Task objective:
In the entries below, which lines run from the one containing "to work with your" to the one containing "Note: the best"? Copy exactly those lines, ends included, and no others.

Recorded information START

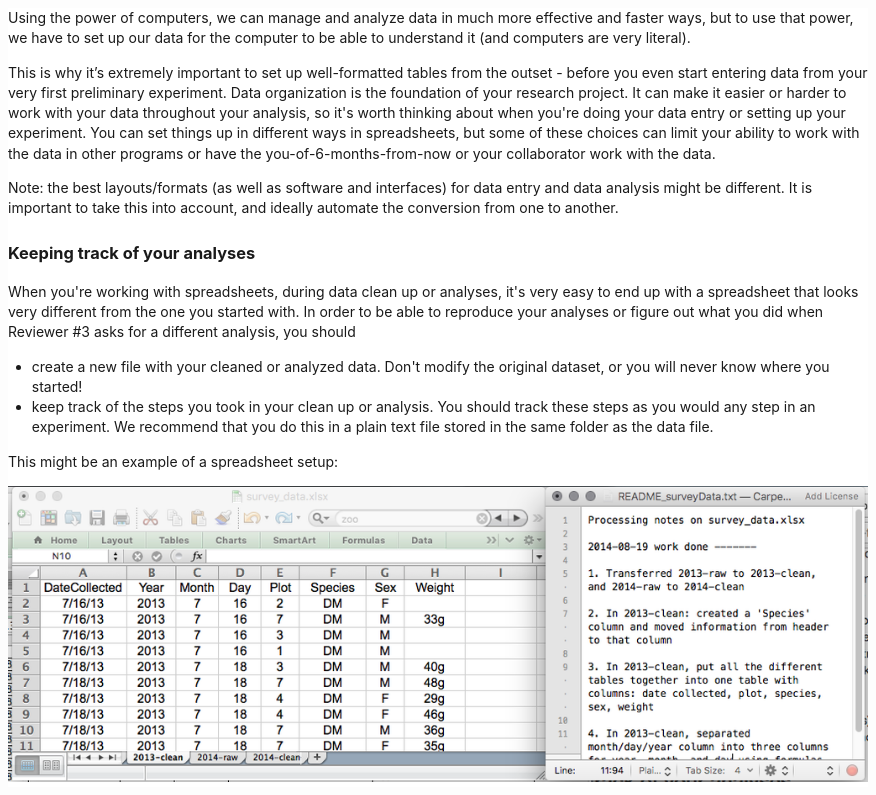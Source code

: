 Using the power of computers, we can manage and analyze data in much more 
effective and faster ways, but to use that power, we have to set up
our data for the computer to be able to understand it (and computers are very 
literal).

This is why it’s extremely important to set up well-formatted
tables from the outset - before you even start entering data from
your very first preliminary experiment. Data organization is the
foundation of your research project. It can make it easier or harder
to work with your data throughout your analysis, so it's worth
thinking about when you're doing your data entry or setting up your
experiment. You can set things up in different ways in spreadsheets,
but some of these choices can limit your ability to work with the data in other programs or have the you-of-6-months-from-now or your collaborator work with the data.

<div class = "blue">
Note: the best layouts/formats (as well as software and
interfaces) for data entry and data analysis might be
different. It is important to take this into account, and ideally
automate the conversion from one to another.
</div>

### Keeping track of your analyses

When you're working with spreadsheets, during data clean up or analyses, it's
very easy to end up with a spreadsheet that looks very different from the one
you started with. In order to be able to reproduce your analyses or figure out
what you did when Reviewer #3 asks for a different analysis, you should

- create a new file with your cleaned or analyzed data. Don't modify
the original dataset, or you will never know where you started!
- keep track of the steps you took in your clean up or analysis. You should track 
these steps as you would any step in an experiment. We recommend that you 
do this in a plain text file stored in the same folder as the data file. 

This might be an example of a spreadsheet setup:

![spreadsheet setup](figures/spreadsheet_fig/spreadsheet-setup-updated.png)
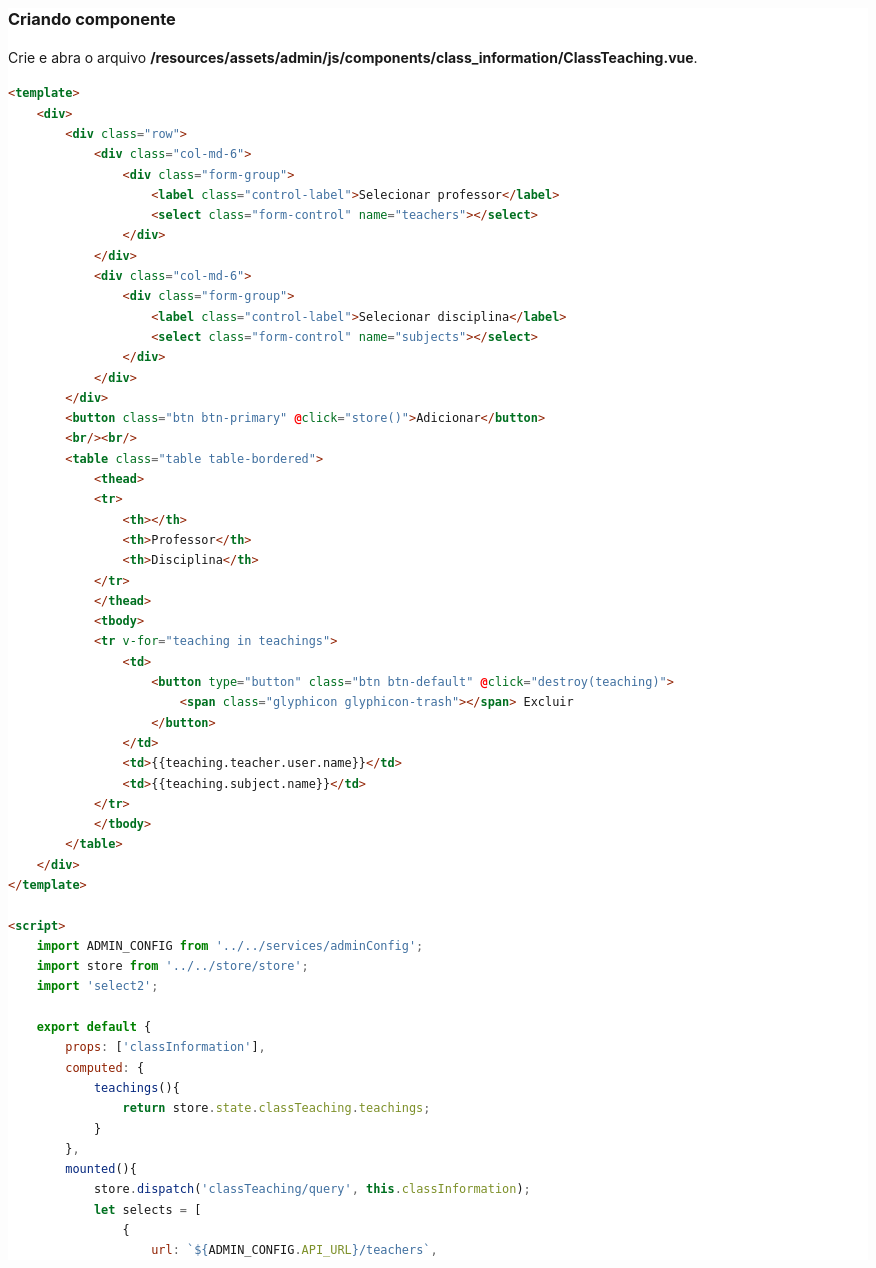 ### Criando componente

Crie e abra o arquivo **/resources/assets/admin/js/components/class_information/ClassTeaching.vue**.

```html
<template>
    <div>
        <div class="row">
            <div class="col-md-6">
                <div class="form-group">
                    <label class="control-label">Selecionar professor</label>
                    <select class="form-control" name="teachers"></select>
                </div>
            </div>
            <div class="col-md-6">
                <div class="form-group">
                    <label class="control-label">Selecionar disciplina</label>
                    <select class="form-control" name="subjects"></select>
                </div>
            </div>
        </div>
        <button class="btn btn-primary" @click="store()">Adicionar</button>
        <br/><br/>
        <table class="table table-bordered">
            <thead>
            <tr>
                <th></th>
                <th>Professor</th>
                <th>Disciplina</th>
            </tr>
            </thead>
            <tbody>
            <tr v-for="teaching in teachings">
                <td>
                    <button type="button" class="btn btn-default" @click="destroy(teaching)">
                        <span class="glyphicon glyphicon-trash"></span> Excluir
                    </button>
                </td>
                <td>{{teaching.teacher.user.name}}</td>
                <td>{{teaching.subject.name}}</td>
            </tr>
            </tbody>
        </table>
    </div>
</template>

<script>
    import ADMIN_CONFIG from '../../services/adminConfig';
    import store from '../../store/store';
    import 'select2';

    export default {
        props: ['classInformation'],
        computed: {
            teachings(){
                return store.state.classTeaching.teachings;
            }
        },
        mounted(){
            store.dispatch('classTeaching/query', this.classInformation);
            let selects = [
                {
                    url: `${ADMIN_CONFIG.API_URL}/teachers`,
```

Recorded information END

Result of the exercise:
to work with your data throughout your analysis, so it's worth
thinking about when you're doing your data entry or setting up your
experiment. You can set things up in different ways in spreadsheets,
but some of these choices can limit your ability to work with the data in other programs or have the you-of-6-months-from-now or your collaborator work with the data.

<div class = "blue">
Note: the best layouts/formats (as well as software and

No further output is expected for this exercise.